Task => Going line by line through the records below, count those containing the word "blinkTimeParam", then give only the count.

Data for the task =>

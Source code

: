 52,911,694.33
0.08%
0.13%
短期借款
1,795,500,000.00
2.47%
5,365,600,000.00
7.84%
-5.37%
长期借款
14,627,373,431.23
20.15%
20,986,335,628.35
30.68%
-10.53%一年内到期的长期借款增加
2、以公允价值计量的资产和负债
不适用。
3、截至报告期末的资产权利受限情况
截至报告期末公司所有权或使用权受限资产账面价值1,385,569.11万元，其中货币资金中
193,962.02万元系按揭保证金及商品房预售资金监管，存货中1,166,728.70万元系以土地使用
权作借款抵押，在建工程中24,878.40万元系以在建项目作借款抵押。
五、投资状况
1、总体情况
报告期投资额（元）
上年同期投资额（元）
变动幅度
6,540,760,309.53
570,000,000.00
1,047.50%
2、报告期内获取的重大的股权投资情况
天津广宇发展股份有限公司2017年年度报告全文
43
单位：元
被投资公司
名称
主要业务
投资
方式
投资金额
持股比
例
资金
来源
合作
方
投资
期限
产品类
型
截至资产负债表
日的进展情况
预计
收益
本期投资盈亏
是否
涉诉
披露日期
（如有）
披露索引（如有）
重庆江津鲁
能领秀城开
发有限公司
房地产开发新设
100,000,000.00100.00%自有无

--

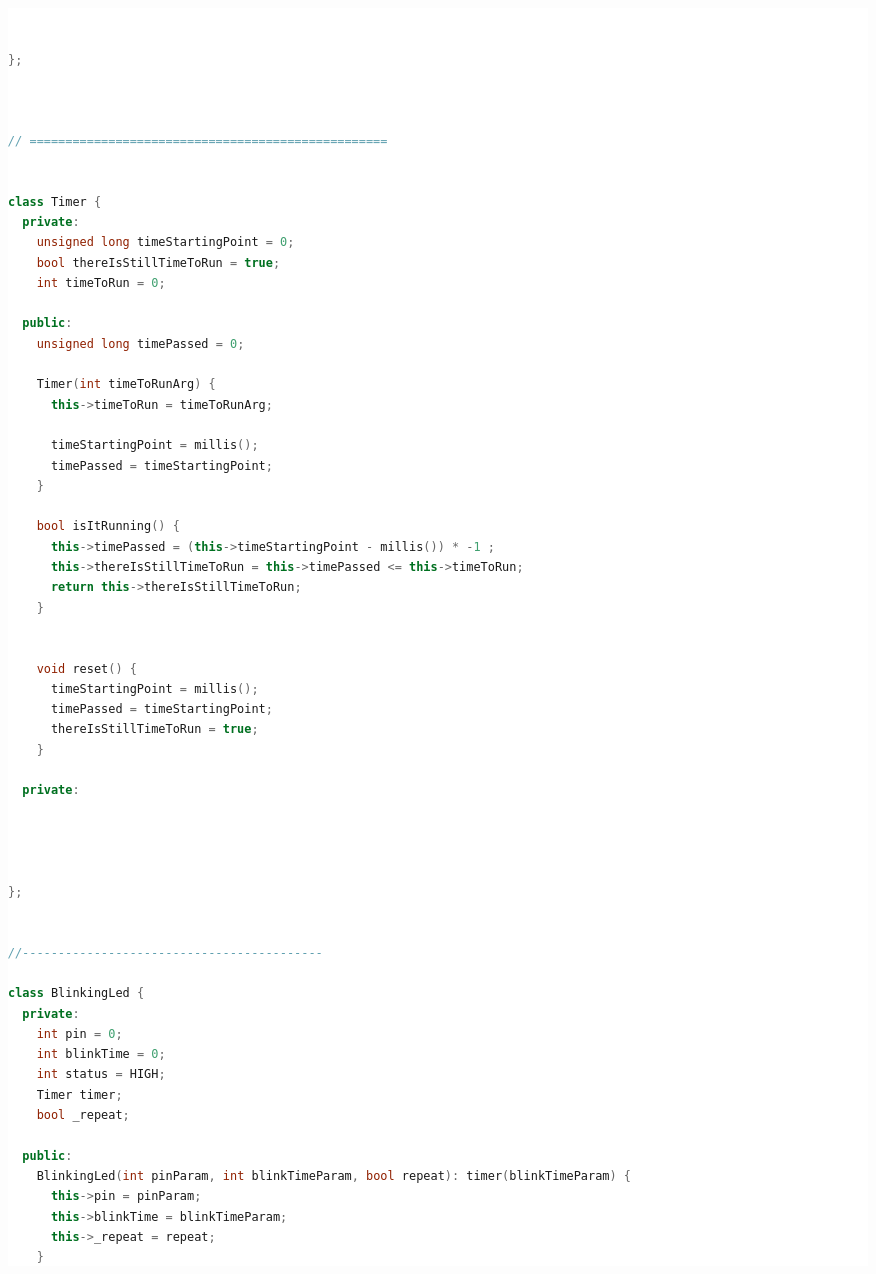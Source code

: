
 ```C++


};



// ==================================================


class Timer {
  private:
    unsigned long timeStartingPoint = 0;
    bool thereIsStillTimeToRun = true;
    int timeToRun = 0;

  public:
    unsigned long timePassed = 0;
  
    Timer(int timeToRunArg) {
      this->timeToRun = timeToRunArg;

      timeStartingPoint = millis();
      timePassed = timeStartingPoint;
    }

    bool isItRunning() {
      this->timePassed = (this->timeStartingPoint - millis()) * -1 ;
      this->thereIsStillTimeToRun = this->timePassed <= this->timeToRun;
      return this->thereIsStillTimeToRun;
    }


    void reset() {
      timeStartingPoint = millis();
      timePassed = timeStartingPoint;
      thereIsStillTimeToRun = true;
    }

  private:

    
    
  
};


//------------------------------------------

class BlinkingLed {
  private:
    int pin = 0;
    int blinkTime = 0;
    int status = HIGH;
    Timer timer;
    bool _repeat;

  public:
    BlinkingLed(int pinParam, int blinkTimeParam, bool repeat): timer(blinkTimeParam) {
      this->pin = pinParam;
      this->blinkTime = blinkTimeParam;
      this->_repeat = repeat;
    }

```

Response => 2